World Migratory Bird Day 2020: Birds Connect Our World
World Migratory Bird Day will be celebrated by people across the world on Saturday, 9 May with the theme “Birds Connect Our World”. The UN-led campaign aims to raise awareness of migratory birds and the importance of international cooperation to conserve them. It is organized by a collaborative partnership among two UN treaties, the Convention on Migratory Species (CMS) and the African-Eurasian Migratory Waterbird Agreement (AEWA) and the Colorado-based non-profit organization, Environment for the Americas (EFTA). Coming at a time when most of the world’s population is under some form of restricted movement due to the coronavirus, this theme carries a particular relevance and poignance. The Wadden Sea World Heritage is one of the major migratory bird sites in the world as significant spot on the East Atlantic Flyway. With the launch of the Wadden Sea Flyway Initiative in 2014 the Wadden Sea countries work together with other countries along the Flyway to monitor and better protect the birds.
“Migratory birds can be found everywhere: in cities and in the countryside, in parks and in our backyards, in forests and in mountains, in deserts and in wetlands, and all along the shores.

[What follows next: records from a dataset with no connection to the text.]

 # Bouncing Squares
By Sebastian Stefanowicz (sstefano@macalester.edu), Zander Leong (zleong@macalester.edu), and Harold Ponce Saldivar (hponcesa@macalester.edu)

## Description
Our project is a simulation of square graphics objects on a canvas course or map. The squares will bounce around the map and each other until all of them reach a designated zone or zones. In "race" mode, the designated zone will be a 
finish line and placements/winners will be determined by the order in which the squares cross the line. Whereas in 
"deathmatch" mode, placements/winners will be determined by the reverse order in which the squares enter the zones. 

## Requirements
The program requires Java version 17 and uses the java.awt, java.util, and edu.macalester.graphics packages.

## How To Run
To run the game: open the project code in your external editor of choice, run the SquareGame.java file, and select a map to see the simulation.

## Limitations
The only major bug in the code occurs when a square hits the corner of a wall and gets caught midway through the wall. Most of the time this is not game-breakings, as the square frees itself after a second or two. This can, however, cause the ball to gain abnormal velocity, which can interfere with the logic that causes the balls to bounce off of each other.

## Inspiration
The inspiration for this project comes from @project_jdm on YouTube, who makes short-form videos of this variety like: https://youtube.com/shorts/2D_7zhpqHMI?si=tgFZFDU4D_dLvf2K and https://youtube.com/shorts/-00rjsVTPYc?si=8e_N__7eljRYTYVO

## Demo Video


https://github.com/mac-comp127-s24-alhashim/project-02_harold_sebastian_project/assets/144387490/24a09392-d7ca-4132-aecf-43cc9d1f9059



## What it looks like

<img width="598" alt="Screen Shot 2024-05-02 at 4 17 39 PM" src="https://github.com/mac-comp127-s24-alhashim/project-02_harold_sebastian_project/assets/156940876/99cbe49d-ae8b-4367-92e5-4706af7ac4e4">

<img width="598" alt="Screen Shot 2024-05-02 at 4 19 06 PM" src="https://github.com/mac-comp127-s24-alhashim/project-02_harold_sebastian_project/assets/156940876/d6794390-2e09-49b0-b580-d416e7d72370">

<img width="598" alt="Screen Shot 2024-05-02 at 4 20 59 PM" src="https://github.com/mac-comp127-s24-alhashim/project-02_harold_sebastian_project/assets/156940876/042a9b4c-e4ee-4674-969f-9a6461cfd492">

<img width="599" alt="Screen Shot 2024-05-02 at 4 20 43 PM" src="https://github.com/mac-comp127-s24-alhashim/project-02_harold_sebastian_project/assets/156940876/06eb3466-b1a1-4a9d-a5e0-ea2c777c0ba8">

They connect to all of these habitats, and they connect us and the places where we live to people and places around the globe,” said Amy Fraenkel, Executive Secretary of CMS. "Yet, migratory birds are under threat, from loss of habitat, climate change, poisoning, power lines, and illegal killing. We need to step up our actions across the world to better protect migratory birds and the habitats they need to survive and thrive.”
“Despite the challenges that humankind must face, it is not a silent spring. Birdsong has overtaken the sound of cars in many of the world’s cities. Many birds are coming back to breed in wetlands, forests and even in our gardens. This shows that the cycles and rhythms of nature, including those of migratory birds are continuing on their normal course,” said Jacques Trouvilliez, Executive Secretary of AEWA. “The only real difference is that more people are now listening. Let us hold on to this new sense of appreciation, enjoy this music, and look for birds around us. Birds carry a message of hope. Let us remember the birds and, nature as a whole, when we go ahead to build a healthier, more environmentally responsible and more liveable world for all of us. Birds connect us.”
EFTA, which is spearheading World Migratory Bird Day activities in the Western Hemisphere – along the Americas Flyway – is launching BirdDayLive a new interactive website functioning as a major hub of activities for the campaign, including virtual events such as live talks by experts, videos, quizzes, book readings and creative activities designed for children.
Launched in Kenya in 2006, the World Migratory Bird Day is celebrated globally on two peak days – the second Saturdays in May and October – to accommodate the cyclical nature of migration and to allow celebrations to take place in countries in every part of the globe.